My third “ready for the 80s” scenario is one where U.S. stocks might continue doing better than international stocks, and in this case I might be aggressive and chose the Dimensional U.S. Small Cap Value ETF (DFSV) for the 60% equity allocation. A 60% U..S stock + 40% U.S. treasury portfolio may not look contrarian at all, but I still see this equity part as contrarian because of WHY we justify it: we are betting on a very optimistic U.S. economy scenario I believe most would agree is extremely non-consensus. What I find so difficult about being bullish on U.S. equities over foreign equities, even in this optimistic 3rd scenario, is that U.S. equities are starting from valuation levels that are still far more expensive in 2022 than they were in 1981. By the CAPE metric, the U.S. is now at 29 while Europe is at 19, versus both being only around 9 at the end of 1981. In general, higher CAPE ratio has implied lower expected returns over the following decade, and that’s why I would still find this portfolio somewhat “contrarian.” That is also why I believe a 100% small cap value allocation may be the better way to allocate to U.S. equity markets at this time. 60% in all-small value + 40% in 30-year zeros may very well be the most contrarian version of the all-American 60/40 I can think of.

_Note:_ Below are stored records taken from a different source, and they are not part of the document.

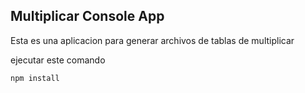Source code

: ## Multiplicar Console App
Esta es una aplicacion para generar archivos de
tablas de multiplicar

ejecutar este comando
```
npm install
```
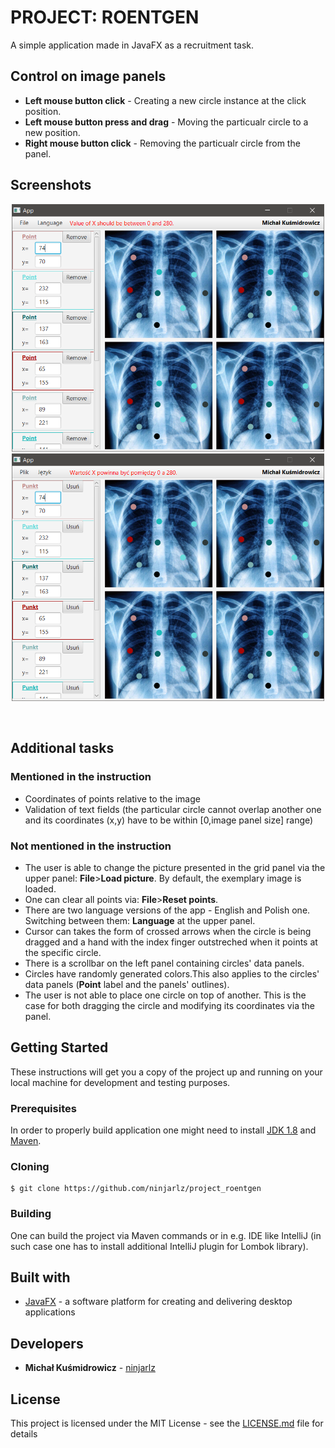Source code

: # PROJECT: ROENTGEN

A simple application made in JavaFX as a recruitment task.

## Control on image panels

* **Left mouse button click** - Creating a new circle instance at the click position.
* **Left mouse button press and drag** - Moving the particualr circle to a new position.
* **Right mouse button click** - Removing the particualr circle from the panel.

## Screenshots

<p align="center">
<img width="500" src="screenshots/EN.PNG">
<img width="500" src="screenshots/PL.PNG">
</p><br>

## Additional tasks

### Mentioned in the instruction

* Coordinates of points relative to the image
* Validation of text fields (the particular circle cannot overlap another one and its coordinates (x,y) have to be within [0,image panel size] range)

### Not mentioned in the instruction

* The user is able to change the picture presented in the grid panel via the upper panel: **File**>**Load picture**. By default, the exemplary image is loaded.
* One can clear all points via: **File**>**Reset points**.
* There are two language versions of the app - English and Polish one. Switching between them: **Language** at the upper panel.
* Cursor can takes the form of crossed arrows when the circle is being dragged and a hand with the index finger outstreched when it points at the specific circle.
* There is a scrollbar on the left panel containing circles' data panels.
* Circles have randomly generated colors.This also applies to the circles' data panels (**Point** label and the panels' outlines).
* The user is not able to place one circle on top of another. This is the case for both dragging the circle and modifying its coordinates via the panel. 

## Getting Started
These instructions will get you a copy of the project up and running on your local machine for development and testing purposes. 

### Prerequisites
In order to properly build application one might need to install [JDK 1.8](https://www.oracle.com/java/technologies/javase/javase-jdk8-downloads.html) and [Maven](https://maven.apache.org/download.cgi).

### Cloning
```
$ git clone https://github.com/ninjarlz/project_roentgen
```

### Building
One can build the project via Maven commands or in e.g. IDE like IntelliJ (in such case one has to install additional IntelliJ plugin for Lombok library).

## Built with
* [JavaFX](https://www.oracle.com/java/technologies/javase/javafx-overview.html) - a software platform for creating and delivering desktop applications

## Developers
* **Michał Kuśmidrowicz** - [ninjarlz](https://github.com/ninjarlz)

## License
This project is licensed under the MIT License - see the [LICENSE.md](LICENSE.md) file for details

Of course, for those that want to try and straddle all three scenarios, that can be balanced with a 40% ZROZ + 30% DFEV + 30% DFSV portfolio.
Conclusion
In this article, I hopefully made it clear why buying 30-year zero coupon U.S. treasuries at a 3.5% yield is a contrarian idea, but one that would win in a likely “new normal” future where ageing demographics keep Fed Funds cycling between 0-2.5% for decades to come. ZROZ provides especially good exposure to this scenario, as ZROZ will gain significantly more if yields decline by 100 basis points than it would lose against a similar rise in yields.
Japan, Germany, and Italy have each provided a preview of how a rising median age has correlated with slower economic growth, lower stock returns, lower interest rates, and eventually a weaker currency. The most likely risk I see to the long ZROZ is longer-term dollar weakness, which I think is best handled with an equity allocation, especially in emerging markets.